┌────────

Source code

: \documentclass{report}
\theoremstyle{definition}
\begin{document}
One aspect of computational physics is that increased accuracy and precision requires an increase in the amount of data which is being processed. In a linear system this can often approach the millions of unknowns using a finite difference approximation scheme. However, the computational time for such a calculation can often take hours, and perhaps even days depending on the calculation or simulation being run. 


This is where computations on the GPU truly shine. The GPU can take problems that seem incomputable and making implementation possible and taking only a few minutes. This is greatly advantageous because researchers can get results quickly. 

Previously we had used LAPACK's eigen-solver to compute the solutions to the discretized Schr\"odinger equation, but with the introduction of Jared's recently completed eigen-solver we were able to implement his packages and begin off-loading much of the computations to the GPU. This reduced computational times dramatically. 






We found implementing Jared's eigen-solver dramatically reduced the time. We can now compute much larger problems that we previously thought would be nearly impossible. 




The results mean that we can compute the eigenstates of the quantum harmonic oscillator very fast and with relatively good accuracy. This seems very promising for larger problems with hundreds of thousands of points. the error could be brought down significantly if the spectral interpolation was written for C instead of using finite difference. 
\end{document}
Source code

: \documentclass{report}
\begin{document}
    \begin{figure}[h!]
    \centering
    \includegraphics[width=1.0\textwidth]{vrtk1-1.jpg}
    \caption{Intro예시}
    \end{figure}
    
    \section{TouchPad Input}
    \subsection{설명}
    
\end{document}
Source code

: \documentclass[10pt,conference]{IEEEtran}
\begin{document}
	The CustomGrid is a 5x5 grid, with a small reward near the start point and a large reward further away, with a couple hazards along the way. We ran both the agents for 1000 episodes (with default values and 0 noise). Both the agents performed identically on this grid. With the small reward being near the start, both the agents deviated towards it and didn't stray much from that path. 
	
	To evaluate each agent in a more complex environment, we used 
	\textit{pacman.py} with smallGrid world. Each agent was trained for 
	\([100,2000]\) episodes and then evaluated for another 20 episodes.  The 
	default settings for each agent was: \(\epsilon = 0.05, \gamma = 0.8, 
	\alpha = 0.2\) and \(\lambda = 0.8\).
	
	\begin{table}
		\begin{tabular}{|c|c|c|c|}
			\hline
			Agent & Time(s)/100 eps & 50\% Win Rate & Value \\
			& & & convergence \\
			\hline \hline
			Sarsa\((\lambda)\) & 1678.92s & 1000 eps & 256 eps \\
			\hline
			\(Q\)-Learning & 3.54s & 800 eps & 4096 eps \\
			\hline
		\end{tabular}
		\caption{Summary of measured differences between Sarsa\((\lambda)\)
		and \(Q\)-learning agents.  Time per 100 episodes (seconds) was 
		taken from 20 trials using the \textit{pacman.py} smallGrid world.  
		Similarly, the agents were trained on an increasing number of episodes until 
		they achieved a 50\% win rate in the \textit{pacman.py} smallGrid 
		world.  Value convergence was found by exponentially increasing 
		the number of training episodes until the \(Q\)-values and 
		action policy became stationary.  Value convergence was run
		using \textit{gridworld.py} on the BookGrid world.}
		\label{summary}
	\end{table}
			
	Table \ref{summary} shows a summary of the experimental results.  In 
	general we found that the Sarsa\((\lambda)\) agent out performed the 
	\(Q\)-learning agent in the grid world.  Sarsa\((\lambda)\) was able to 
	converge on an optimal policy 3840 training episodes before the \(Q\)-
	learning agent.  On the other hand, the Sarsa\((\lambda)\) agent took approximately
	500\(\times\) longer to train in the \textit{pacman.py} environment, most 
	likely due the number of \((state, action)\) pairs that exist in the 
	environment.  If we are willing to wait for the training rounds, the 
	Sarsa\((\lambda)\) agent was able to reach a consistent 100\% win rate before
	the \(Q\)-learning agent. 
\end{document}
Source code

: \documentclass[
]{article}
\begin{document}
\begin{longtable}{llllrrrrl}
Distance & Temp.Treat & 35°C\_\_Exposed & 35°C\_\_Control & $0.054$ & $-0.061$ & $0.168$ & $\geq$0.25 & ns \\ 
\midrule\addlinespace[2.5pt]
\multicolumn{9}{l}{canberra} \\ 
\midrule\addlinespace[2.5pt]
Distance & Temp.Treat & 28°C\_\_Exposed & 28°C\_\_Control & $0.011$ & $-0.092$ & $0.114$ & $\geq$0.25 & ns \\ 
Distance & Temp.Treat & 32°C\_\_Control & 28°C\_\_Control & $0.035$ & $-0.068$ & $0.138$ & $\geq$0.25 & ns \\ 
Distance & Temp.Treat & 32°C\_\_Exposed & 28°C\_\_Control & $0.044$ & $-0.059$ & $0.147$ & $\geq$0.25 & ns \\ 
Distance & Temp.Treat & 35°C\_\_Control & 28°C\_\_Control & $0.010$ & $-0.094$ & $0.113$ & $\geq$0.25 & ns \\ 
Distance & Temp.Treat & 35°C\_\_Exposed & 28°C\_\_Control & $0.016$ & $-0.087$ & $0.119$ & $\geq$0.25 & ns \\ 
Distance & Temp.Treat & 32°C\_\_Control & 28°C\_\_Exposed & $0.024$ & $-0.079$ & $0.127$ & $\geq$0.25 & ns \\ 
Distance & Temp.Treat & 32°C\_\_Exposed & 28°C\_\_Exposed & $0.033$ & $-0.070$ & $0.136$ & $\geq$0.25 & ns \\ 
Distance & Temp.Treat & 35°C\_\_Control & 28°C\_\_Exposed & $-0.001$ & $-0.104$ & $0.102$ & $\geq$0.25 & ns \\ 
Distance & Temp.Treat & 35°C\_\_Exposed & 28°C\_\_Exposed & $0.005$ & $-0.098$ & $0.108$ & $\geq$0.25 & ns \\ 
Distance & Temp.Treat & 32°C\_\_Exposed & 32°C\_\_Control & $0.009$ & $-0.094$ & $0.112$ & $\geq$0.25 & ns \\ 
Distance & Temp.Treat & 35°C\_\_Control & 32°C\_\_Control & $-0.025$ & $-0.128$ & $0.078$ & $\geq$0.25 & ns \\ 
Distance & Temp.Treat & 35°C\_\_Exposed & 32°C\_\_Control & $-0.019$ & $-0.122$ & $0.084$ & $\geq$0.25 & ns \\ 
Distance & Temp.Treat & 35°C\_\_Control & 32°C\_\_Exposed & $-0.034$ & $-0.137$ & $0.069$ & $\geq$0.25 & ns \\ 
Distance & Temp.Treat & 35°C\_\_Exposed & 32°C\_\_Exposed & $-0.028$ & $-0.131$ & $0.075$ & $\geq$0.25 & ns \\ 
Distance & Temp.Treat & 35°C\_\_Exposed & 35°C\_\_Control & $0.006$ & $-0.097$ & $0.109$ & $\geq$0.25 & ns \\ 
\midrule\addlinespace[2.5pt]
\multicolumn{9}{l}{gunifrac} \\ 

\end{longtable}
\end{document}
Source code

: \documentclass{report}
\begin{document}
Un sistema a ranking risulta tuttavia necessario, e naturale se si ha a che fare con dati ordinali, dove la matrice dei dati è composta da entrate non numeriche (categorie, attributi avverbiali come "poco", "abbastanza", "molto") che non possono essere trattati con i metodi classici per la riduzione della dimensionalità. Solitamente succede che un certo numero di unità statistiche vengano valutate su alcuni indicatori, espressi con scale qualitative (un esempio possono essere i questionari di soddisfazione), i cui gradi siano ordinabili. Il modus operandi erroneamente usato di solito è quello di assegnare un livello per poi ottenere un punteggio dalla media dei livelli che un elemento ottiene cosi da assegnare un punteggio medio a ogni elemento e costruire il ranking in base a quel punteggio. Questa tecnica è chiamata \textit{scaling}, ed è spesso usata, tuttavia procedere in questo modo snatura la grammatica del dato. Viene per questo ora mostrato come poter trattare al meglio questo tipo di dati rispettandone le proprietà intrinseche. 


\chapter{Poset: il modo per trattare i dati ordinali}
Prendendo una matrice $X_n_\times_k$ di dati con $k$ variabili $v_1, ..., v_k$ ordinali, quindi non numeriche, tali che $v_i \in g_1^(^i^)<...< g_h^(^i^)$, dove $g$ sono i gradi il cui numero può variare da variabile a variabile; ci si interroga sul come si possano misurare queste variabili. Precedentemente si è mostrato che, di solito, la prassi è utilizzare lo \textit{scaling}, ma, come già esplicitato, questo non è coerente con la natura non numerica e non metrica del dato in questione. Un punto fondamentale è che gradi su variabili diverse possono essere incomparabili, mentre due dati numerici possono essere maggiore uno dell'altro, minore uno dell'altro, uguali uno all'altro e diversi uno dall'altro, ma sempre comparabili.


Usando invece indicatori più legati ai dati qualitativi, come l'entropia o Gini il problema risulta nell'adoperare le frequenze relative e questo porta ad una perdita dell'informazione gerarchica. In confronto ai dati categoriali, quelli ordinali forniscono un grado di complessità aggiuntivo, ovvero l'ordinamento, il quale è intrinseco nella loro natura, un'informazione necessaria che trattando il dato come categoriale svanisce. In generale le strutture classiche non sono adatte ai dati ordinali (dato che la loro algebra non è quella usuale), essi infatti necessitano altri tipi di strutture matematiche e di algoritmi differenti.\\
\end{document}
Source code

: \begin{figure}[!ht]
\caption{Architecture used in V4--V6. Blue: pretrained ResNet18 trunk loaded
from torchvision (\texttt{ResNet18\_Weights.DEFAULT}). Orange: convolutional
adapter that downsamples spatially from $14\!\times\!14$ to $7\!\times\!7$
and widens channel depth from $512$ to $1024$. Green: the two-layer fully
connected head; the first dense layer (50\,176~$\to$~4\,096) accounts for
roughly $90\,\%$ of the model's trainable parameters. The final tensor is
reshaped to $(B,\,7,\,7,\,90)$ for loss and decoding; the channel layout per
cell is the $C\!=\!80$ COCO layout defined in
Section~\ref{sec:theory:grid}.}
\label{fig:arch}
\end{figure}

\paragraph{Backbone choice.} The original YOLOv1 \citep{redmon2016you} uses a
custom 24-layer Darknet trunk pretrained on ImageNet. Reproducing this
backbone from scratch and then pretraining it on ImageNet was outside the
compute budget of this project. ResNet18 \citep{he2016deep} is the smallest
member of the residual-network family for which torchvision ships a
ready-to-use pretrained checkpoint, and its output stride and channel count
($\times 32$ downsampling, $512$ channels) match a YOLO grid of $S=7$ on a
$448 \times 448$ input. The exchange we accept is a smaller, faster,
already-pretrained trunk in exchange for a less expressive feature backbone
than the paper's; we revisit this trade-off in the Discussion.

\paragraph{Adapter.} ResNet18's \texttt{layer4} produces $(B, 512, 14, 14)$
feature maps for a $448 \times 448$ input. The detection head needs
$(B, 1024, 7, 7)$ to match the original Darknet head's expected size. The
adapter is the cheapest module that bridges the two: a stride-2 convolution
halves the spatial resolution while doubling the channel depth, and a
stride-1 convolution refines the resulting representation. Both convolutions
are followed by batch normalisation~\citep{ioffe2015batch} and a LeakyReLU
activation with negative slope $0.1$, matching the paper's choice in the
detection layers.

└────────

Find the string "smallGrid" in the records, then copy each line where it occurs.

Output:
	\textit{pacman.py} with smallGrid world. Each agent was trained for 
		taken from 20 trials using the \textit{pacman.py} smallGrid world.  
		they achieved a 50\% win rate in the \textit{pacman.py} smallGrid 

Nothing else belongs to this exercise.